### Given records
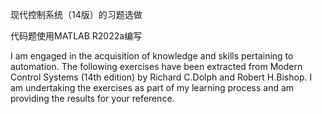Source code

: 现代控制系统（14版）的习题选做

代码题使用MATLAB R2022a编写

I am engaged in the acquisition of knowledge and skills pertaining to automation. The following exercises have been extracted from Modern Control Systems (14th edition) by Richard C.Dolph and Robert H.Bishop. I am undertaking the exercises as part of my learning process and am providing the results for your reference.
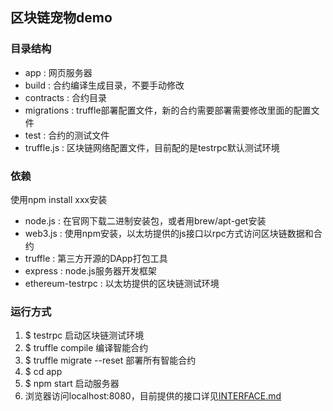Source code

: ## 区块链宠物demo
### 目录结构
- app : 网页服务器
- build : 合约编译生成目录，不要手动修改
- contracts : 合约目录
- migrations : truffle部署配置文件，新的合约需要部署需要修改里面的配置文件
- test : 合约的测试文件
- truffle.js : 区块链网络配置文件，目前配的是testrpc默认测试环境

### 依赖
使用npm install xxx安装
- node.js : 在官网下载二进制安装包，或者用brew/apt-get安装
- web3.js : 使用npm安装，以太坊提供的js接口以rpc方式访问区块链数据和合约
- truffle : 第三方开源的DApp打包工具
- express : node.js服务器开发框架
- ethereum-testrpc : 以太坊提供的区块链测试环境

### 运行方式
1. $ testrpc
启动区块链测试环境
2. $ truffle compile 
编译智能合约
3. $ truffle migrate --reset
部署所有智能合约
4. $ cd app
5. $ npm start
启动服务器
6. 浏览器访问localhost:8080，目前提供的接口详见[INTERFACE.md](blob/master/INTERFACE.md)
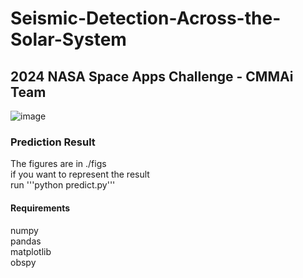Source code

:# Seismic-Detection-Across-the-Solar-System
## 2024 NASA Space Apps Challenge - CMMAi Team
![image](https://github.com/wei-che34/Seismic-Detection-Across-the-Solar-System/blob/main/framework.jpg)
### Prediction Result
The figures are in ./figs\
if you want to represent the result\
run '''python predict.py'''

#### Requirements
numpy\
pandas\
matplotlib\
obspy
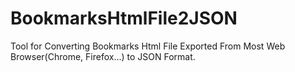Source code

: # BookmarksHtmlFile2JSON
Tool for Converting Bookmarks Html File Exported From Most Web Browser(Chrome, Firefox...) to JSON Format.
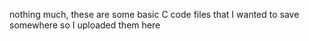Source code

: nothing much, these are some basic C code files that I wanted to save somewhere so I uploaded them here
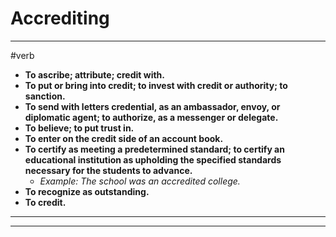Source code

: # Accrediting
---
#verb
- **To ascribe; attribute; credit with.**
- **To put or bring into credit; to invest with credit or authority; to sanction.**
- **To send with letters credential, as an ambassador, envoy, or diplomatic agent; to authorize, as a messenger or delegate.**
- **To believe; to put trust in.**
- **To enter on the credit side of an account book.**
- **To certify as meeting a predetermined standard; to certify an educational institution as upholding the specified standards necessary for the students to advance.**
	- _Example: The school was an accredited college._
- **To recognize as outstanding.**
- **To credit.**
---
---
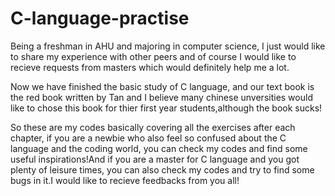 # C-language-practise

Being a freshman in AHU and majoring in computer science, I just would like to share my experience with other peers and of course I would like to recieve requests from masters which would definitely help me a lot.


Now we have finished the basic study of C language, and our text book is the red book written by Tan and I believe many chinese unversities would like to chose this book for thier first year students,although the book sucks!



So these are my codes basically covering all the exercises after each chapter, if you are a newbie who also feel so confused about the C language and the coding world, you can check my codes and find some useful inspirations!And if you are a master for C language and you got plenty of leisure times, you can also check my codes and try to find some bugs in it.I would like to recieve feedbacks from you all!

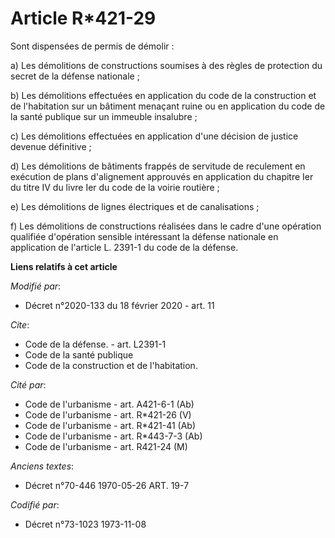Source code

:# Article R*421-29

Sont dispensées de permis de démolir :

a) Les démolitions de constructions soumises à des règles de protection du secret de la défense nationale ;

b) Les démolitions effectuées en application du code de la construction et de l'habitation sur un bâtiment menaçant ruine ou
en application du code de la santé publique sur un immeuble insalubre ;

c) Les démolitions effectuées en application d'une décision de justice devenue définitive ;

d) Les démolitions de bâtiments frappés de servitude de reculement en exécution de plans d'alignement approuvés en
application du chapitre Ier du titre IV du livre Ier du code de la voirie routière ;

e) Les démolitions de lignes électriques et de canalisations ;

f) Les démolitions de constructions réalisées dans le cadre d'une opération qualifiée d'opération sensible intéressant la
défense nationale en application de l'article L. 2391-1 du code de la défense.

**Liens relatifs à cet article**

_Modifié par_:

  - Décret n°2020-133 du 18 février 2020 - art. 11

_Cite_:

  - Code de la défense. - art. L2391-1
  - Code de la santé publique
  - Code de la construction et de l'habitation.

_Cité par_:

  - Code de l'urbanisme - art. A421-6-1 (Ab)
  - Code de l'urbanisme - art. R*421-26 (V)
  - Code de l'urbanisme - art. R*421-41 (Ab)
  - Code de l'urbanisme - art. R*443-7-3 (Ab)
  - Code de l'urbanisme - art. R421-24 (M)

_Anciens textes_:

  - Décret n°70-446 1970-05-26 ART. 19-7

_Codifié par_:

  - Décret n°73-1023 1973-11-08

### Task brief
Your task is to reproduce all of the material exactly. The pictures stay out.

### Solved problem
Source code

: 现代控制系统（14版）的习题选做

代码题使用MATLAB R2022a编写

I am engaged in the acquisition of knowledge and skills pertaining to automation. The following exercises have been extracted from Modern Control Systems (14th edition) by Richard C.Dolph and Robert H.Bishop. I am undertaking the exercises as part of my learning process and am providing the results for your reference.
Source code

: ## 区块链宠物demo
### 目录结构
- app : 网页服务器
- build : 合约编译生成目录，不要手动修改
- contracts : 合约目录
- migrations : truffle部署配置文件，新的合约需要部署需要修改里面的配置文件
- test : 合约的测试文件
- truffle.js : 区块链网络配置文件，目前配的是testrpc默认测试环境

### 依赖
使用npm install xxx安装
- node.js : 在官网下载二进制安装包，或者用brew/apt-get安装
- web3.js : 使用npm安装，以太坊提供的js接口以rpc方式访问区块链数据和合约
- truffle : 第三方开源的DApp打包工具
- express : node.js服务器开发框架
- ethereum-testrpc : 以太坊提供的区块链测试环境

### 运行方式
1. $ testrpc
启动区块链测试环境
2. $ truffle compile 
编译智能合约
3. $ truffle migrate --reset
部署所有智能合约
4. $ cd app
5. $ npm start
启动服务器
6. 浏览器访问localhost:8080，目前提供的接口详见[INTERFACE.md](blob/master/INTERFACE.md)
Source code

:# Seismic-Detection-Across-the-Solar-System
## 2024 NASA Space Apps Challenge - CMMAi Team
![image](https://github.com/wei-che34/Seismic-Detection-Across-the-Solar-System/blob/main/framework.jpg)
### Prediction Result
The figures are in ./figs\
if you want to represent the result\
run '''python predict.py'''

#### Requirements
numpy\
pandas\
matplotlib\
obspy
Source code

: # BookmarksHtmlFile2JSON
Tool for Converting Bookmarks Html File Exported From Most Web Browser(Chrome, Firefox...) to JSON Format.
Source code

: nothing much, these are some basic C code files that I wanted to save somewhere so I uploaded them here
Source code

: # Accrediting
---
#verb
- **To ascribe; attribute; credit with.**
- **To put or bring into credit; to invest with credit or authority; to sanction.**
- **To send with letters credential, as an ambassador, envoy, or diplomatic agent; to authorize, as a messenger or delegate.**
- **To believe; to put trust in.**
- **To enter on the credit side of an account book.**
- **To certify as meeting a predetermined standard; to certify an educational institution as upholding the specified standards necessary for the students to advance.**
	- _Example: The school was an accredited college._
- **To recognize as outstanding.**
- **To credit.**
---
---
 # C-language-practise

Being a freshman in AHU and majoring in computer science, I just would like to share my experience with other peers and of course I would like to recieve requests from masters which would definitely help me a lot.


Now we have finished the basic study of C language, and our text book is the red book written by Tan and I believe many chinese unversities would like to chose this book for thier first year students,although the book sucks!



So these are my codes basically covering all the exercises after each chapter, if you are a newbie who also feel so confused about the C language and the coding world, you can check my codes and find some useful inspirations!And if you are a master for C language and you got plenty of leisure times, you can also check my codes and try to find some bugs in it.I would like to recieve feedbacks from you all!

Source code

:# Article R*421-29

Sont dispensées de permis de démolir :

a) Les démolitions de constructions soumises à des règles de protection du secret de la défense nationale ;

b) Les démolitions effectuées en application du code de la construction et de l'habitation sur un bâtiment menaçant ruine ou
en application du code de la santé publique sur un immeuble insalubre ;

c) Les démolitions effectuées en application d'une décision de justice devenue définitive ;

d) Les démolitions de bâtiments frappés de servitude de reculement en exécution de plans d'alignement approuvés en
application du chapitre Ier du titre IV du livre Ier du code de la voirie routière ;

e) Les démolitions de lignes électriques et de canalisations ;

f) Les démolitions de constructions réalisées dans le cadre d'une opération qualifiée d'opération sensible intéressant la
défense nationale en application de l'article L. 2391-1 du code de la défense.

**Liens relatifs à cet article**

_Modifié par_:

  - Décret n°2020-133 du 18 février 2020 - art. 11

_Cite_:

  - Code de la défense. - art. L2391-1
  - Code de la santé publique
  - Code de la construction et de l'habitation.

_Cité par_:

  - Code de l'urbanisme - art. A421-6-1 (Ab)
  - Code de l'urbanisme - art. R*421-26 (V)
  - Code de l'urbanisme - art. R*421-41 (Ab)
  - Code de l'urbanisme - art. R*443-7-3 (Ab)
  - Code de l'urbanisme - art. R421-24 (M)

_Anciens textes_:

  - Décret n°70-446 1970-05-26 ART. 19-7

_Codifié par_:

  - Décret n°73-1023 1973-11-08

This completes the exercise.